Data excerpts

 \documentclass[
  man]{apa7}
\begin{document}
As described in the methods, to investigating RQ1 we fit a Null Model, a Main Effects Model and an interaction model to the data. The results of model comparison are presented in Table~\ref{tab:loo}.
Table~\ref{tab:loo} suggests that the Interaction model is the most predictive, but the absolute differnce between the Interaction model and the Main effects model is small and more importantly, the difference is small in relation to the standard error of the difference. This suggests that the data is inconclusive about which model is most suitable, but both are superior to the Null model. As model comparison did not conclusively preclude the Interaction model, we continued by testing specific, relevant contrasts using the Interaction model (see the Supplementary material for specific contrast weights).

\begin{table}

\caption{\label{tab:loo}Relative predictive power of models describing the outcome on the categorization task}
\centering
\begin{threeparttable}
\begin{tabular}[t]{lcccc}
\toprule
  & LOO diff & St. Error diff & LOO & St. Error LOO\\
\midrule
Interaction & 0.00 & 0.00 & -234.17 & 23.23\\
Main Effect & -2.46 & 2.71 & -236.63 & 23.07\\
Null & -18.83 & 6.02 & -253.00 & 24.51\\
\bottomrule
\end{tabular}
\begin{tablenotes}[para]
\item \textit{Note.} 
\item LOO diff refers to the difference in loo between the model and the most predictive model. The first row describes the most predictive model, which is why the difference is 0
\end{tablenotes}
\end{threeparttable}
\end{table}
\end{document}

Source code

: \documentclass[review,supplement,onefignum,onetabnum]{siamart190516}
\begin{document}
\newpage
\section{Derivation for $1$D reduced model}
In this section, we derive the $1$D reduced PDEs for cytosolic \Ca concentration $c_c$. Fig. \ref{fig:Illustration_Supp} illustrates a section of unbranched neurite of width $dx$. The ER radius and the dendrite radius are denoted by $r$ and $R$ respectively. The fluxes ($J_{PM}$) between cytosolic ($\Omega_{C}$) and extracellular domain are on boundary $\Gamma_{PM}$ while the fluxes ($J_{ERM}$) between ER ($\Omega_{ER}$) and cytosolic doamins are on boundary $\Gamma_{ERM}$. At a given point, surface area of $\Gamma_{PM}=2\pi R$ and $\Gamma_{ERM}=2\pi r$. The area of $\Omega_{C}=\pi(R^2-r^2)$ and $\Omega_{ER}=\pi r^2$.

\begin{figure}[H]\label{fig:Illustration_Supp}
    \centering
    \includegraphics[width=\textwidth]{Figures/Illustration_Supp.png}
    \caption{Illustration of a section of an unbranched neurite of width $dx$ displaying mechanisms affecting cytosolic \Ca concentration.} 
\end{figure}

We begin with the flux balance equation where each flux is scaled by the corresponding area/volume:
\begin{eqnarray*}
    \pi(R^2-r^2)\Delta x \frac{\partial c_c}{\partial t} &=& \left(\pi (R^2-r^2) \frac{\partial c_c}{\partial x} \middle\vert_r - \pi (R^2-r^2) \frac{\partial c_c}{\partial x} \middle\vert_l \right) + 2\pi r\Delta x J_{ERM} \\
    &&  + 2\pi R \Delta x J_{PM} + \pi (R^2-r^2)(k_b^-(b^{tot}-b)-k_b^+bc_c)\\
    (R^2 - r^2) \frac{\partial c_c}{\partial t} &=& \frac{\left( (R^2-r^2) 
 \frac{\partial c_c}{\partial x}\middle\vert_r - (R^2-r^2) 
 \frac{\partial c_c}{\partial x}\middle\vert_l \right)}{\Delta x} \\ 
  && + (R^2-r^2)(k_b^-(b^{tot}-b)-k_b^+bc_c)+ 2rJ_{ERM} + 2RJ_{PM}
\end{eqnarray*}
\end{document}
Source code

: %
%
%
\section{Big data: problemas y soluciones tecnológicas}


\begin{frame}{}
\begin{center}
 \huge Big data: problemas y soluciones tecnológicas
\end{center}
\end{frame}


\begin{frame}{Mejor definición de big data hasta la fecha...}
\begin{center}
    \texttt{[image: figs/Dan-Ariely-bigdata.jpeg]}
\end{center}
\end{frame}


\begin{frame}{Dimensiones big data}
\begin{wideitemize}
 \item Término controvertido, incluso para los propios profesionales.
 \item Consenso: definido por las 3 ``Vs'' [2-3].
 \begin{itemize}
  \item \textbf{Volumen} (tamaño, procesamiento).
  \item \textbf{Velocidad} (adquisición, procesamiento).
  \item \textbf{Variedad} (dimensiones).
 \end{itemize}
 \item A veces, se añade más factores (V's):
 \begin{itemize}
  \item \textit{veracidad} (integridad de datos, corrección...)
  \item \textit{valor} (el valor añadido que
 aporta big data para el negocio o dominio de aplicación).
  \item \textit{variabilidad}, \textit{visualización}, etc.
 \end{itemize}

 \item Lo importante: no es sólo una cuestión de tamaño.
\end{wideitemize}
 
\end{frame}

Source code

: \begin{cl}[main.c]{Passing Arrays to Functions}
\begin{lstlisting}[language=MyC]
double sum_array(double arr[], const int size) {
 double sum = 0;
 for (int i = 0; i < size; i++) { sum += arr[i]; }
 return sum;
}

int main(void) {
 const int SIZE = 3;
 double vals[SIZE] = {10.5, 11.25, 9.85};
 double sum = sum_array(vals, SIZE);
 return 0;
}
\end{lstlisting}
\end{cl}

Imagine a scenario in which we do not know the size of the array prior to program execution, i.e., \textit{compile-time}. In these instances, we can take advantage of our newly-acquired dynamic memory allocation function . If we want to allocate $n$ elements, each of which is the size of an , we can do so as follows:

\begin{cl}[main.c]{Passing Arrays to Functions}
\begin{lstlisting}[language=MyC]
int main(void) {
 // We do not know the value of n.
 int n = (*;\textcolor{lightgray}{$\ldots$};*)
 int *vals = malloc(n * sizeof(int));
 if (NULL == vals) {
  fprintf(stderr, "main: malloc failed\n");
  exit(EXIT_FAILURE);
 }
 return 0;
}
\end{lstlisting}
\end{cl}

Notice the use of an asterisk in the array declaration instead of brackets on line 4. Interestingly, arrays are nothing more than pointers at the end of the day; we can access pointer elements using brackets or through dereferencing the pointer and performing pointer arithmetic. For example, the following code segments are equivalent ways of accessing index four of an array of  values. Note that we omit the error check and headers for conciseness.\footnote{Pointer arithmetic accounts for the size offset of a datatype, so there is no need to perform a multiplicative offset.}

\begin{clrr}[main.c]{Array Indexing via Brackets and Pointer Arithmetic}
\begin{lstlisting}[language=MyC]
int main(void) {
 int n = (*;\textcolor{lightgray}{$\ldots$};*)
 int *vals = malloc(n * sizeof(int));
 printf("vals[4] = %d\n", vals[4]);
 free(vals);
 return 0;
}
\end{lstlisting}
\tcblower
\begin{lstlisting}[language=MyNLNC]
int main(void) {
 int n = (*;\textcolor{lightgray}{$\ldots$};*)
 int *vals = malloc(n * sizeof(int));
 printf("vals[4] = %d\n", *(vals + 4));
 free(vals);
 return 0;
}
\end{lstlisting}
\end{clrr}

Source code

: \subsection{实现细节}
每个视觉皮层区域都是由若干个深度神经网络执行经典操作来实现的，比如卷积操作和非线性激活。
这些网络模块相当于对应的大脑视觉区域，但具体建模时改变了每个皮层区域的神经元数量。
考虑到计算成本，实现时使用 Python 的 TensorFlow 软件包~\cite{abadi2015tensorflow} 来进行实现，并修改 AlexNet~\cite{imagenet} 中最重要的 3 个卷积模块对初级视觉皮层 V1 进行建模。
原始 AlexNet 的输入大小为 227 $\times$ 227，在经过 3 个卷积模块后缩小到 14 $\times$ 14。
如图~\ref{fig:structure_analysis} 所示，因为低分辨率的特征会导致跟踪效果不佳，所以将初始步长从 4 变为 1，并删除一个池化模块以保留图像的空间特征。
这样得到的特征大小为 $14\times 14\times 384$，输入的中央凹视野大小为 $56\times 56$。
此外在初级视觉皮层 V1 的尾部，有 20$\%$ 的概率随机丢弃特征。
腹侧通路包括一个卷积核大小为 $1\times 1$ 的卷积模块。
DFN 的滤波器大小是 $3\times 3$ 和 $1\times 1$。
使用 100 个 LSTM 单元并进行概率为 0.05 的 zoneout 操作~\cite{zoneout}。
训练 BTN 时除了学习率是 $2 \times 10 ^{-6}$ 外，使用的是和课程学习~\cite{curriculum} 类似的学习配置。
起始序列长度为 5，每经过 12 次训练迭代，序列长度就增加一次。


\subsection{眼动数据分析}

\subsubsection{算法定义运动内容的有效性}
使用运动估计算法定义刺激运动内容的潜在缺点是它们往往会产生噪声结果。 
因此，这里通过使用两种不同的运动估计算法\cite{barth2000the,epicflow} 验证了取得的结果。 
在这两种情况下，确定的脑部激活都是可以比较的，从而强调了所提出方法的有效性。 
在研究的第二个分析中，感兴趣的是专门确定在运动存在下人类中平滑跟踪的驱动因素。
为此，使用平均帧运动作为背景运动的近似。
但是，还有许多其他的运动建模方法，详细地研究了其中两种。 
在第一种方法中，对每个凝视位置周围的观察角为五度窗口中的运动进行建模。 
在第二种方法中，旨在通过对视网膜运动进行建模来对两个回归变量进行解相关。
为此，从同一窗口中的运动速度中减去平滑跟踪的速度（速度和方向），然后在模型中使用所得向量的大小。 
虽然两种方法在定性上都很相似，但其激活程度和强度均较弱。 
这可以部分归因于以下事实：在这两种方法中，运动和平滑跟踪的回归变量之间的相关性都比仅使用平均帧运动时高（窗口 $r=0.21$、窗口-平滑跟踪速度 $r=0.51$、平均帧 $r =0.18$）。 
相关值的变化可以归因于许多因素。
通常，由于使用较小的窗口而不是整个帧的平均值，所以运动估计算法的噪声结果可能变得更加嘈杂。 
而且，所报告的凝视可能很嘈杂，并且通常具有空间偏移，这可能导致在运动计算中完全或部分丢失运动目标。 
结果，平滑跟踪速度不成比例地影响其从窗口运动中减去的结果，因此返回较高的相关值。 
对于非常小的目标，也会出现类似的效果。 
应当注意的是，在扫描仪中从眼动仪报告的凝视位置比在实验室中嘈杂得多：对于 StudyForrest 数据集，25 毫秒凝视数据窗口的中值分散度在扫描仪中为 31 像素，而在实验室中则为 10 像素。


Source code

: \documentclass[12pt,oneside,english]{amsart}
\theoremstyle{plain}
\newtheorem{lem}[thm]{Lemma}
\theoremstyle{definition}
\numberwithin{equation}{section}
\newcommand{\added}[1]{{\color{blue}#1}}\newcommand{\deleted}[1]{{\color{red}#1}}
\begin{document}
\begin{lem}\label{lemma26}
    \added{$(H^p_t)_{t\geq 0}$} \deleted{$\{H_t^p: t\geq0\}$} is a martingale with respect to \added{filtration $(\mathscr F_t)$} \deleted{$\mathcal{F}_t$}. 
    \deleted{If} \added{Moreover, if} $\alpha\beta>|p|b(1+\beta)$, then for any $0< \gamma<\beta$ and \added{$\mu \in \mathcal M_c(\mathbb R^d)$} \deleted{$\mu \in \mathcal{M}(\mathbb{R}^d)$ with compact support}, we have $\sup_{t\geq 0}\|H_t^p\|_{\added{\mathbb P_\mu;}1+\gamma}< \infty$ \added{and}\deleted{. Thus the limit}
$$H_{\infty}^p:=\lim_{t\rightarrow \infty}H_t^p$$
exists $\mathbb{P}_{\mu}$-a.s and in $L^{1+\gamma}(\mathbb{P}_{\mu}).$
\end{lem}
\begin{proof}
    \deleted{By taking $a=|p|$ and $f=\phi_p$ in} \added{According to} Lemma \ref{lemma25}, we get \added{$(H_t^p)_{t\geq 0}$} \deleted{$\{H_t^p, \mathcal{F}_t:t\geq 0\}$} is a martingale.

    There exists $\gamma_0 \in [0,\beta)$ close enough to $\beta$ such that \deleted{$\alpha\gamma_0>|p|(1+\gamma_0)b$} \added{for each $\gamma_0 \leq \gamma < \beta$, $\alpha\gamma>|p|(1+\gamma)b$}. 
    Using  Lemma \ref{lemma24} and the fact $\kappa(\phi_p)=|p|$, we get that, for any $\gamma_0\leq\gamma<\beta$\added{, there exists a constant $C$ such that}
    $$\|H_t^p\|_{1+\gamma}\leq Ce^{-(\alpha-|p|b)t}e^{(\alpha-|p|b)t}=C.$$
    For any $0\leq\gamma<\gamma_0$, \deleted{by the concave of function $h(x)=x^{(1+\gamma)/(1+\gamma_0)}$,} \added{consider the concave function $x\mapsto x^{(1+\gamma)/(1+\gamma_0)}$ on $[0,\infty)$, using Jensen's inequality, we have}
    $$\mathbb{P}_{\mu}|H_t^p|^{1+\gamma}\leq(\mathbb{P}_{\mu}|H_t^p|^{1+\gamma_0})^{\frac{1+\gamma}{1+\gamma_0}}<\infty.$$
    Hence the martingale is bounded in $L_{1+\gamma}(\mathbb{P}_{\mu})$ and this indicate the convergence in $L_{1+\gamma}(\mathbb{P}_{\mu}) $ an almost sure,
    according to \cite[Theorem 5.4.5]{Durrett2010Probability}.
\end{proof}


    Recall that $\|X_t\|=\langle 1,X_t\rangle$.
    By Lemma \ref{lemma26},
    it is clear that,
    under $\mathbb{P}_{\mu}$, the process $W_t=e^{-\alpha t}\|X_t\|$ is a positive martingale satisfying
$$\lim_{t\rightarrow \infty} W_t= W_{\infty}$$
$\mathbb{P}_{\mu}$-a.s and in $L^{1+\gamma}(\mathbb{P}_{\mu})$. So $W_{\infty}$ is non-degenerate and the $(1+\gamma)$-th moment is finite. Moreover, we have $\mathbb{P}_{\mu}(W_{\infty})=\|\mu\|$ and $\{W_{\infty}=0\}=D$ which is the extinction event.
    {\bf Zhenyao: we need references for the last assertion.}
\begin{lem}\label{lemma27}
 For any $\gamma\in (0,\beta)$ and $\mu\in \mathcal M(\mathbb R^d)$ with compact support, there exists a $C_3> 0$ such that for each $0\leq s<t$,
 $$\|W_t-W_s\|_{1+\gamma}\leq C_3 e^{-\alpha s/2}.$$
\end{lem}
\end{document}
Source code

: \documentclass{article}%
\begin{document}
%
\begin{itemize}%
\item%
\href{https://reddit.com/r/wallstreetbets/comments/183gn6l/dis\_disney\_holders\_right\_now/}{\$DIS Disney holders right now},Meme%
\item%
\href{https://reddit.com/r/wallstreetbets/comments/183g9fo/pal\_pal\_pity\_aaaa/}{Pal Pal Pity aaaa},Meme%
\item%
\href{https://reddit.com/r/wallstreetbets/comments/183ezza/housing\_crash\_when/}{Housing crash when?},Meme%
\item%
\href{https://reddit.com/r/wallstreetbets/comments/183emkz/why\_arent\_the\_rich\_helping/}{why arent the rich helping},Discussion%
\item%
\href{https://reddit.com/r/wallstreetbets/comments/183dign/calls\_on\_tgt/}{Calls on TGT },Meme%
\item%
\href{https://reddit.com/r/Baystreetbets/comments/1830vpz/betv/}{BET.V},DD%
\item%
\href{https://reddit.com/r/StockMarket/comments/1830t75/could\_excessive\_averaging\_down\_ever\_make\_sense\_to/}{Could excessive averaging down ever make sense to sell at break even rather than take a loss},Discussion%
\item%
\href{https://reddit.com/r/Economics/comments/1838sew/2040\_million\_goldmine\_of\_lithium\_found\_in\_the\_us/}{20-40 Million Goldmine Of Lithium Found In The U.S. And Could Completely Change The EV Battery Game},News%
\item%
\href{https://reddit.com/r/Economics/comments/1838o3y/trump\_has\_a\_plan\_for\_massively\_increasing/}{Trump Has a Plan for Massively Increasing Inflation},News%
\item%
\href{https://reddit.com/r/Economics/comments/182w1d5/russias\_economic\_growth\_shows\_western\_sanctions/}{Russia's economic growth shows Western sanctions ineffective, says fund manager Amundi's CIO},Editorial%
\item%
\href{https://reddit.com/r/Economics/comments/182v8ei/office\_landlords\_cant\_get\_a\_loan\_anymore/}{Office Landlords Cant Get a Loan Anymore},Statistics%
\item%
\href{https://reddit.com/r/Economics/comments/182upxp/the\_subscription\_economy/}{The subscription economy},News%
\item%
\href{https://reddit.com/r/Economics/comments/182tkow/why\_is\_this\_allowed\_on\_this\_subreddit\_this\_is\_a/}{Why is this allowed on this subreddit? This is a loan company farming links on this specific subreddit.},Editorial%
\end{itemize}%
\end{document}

TASK TO CARRY OUT
After locating the line that contains "As described in", please copy exactly every line from the start of the records through it, and nothing else.

RESULT
 \documentclass[
  man]{apa7}
\begin{document}
As described in the methods, to investigating RQ1 we fit a Null Model, a Main Effects Model and an interaction model to the data. The results of model comparison are presented in Table~\ref{tab:loo}.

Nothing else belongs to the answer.